___ Information supplied

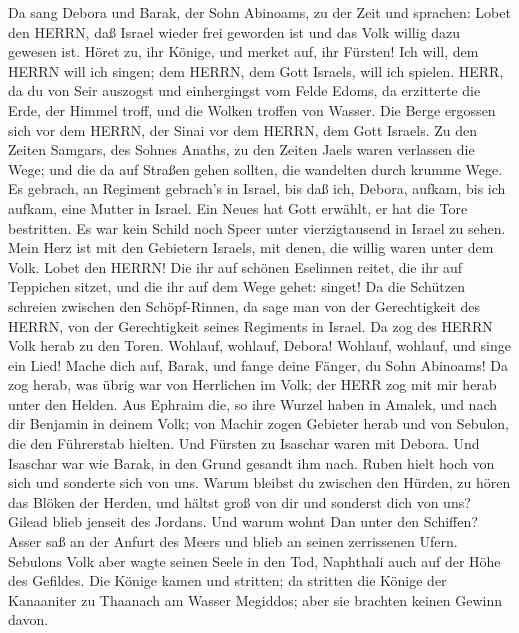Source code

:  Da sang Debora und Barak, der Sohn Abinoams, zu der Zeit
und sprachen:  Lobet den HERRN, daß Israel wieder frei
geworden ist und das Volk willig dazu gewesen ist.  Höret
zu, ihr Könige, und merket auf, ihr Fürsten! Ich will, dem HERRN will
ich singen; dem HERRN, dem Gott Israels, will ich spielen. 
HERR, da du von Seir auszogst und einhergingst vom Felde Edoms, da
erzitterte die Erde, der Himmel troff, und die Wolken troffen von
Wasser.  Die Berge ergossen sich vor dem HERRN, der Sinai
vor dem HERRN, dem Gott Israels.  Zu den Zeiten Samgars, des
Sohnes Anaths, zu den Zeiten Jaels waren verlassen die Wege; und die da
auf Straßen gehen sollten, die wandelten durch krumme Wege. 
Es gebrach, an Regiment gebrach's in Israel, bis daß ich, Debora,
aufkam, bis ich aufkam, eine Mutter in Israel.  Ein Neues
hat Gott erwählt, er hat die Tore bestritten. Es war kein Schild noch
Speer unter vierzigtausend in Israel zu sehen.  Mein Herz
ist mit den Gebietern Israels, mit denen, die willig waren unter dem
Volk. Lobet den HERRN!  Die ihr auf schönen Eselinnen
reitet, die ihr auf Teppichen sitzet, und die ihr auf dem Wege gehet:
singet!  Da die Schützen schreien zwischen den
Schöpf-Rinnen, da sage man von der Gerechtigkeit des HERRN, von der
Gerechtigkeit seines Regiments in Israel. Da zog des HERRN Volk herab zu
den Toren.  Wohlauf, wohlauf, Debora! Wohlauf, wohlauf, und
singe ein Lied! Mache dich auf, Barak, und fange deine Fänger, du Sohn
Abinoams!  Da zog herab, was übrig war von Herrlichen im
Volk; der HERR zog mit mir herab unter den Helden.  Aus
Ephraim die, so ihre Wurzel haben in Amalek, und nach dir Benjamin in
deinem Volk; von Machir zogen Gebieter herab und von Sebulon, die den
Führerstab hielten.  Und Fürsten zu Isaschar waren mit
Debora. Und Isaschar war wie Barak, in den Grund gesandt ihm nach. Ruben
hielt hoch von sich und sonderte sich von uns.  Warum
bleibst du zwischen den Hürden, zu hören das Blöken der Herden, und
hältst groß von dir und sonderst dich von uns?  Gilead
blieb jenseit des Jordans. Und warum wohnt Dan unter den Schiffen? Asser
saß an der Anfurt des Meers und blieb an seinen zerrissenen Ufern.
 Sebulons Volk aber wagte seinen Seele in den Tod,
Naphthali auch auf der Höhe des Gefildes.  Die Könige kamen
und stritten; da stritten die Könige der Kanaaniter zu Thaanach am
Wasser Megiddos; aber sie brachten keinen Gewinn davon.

______

Leave every picture out and output the records exactly.

### Task result
Source code

:  Da sang Debora und Barak, der Sohn Abinoams, zu der Zeit
und sprachen:  Lobet den HERRN, daß Israel wieder frei
geworden ist und das Volk willig dazu gewesen ist.  Höret
zu, ihr Könige, und merket auf, ihr Fürsten! Ich will, dem HERRN will
ich singen; dem HERRN, dem Gott Israels, will ich spielen. 
HERR, da du von Seir auszogst und einhergingst vom Felde Edoms, da
erzitterte die Erde, der Himmel troff, und die Wolken troffen von
Wasser.  Die Berge ergossen sich vor dem HERRN, der Sinai
vor dem HERRN, dem Gott Israels.  Zu den Zeiten Samgars, des
Sohnes Anaths, zu den Zeiten Jaels waren verlassen die Wege; und die da
auf Straßen gehen sollten, die wandelten durch krumme Wege. 
Es gebrach, an Regiment gebrach's in Israel, bis daß ich, Debora,
aufkam, bis ich aufkam, eine Mutter in Israel.  Ein Neues
hat Gott erwählt, er hat die Tore bestritten. Es war kein Schild noch
Speer unter vierzigtausend in Israel zu sehen.  Mein Herz
ist mit den Gebietern Israels, mit denen, die willig waren unter dem
Volk. Lobet den HERRN!  Die ihr auf schönen Eselinnen
reitet, die ihr auf Teppichen sitzet, und die ihr auf dem Wege gehet:
singet!  Da die Schützen schreien zwischen den
Schöpf-Rinnen, da sage man von der Gerechtigkeit des HERRN, von der
Gerechtigkeit seines Regiments in Israel. Da zog des HERRN Volk herab zu
den Toren.  Wohlauf, wohlauf, Debora! Wohlauf, wohlauf, und
singe ein Lied! Mache dich auf, Barak, und fange deine Fänger, du Sohn
Abinoams!  Da zog herab, was übrig war von Herrlichen im
Volk; der HERR zog mit mir herab unter den Helden.  Aus
Ephraim die, so ihre Wurzel haben in Amalek, und nach dir Benjamin in
deinem Volk; von Machir zogen Gebieter herab und von Sebulon, die den
Führerstab hielten.  Und Fürsten zu Isaschar waren mit
Debora. Und Isaschar war wie Barak, in den Grund gesandt ihm nach. Ruben
hielt hoch von sich und sonderte sich von uns.  Warum
bleibst du zwischen den Hürden, zu hören das Blöken der Herden, und
hältst groß von dir und sonderst dich von uns?  Gilead
blieb jenseit des Jordans. Und warum wohnt Dan unter den Schiffen? Asser
saß an der Anfurt des Meers und blieb an seinen zerrissenen Ufern.
 Sebulons Volk aber wagte seinen Seele in den Tod,
Naphthali auch auf der Höhe des Gefildes.  Die Könige kamen
und stritten; da stritten die Könige der Kanaaniter zu Thaanach am
Wasser Megiddos; aber sie brachten keinen Gewinn davon.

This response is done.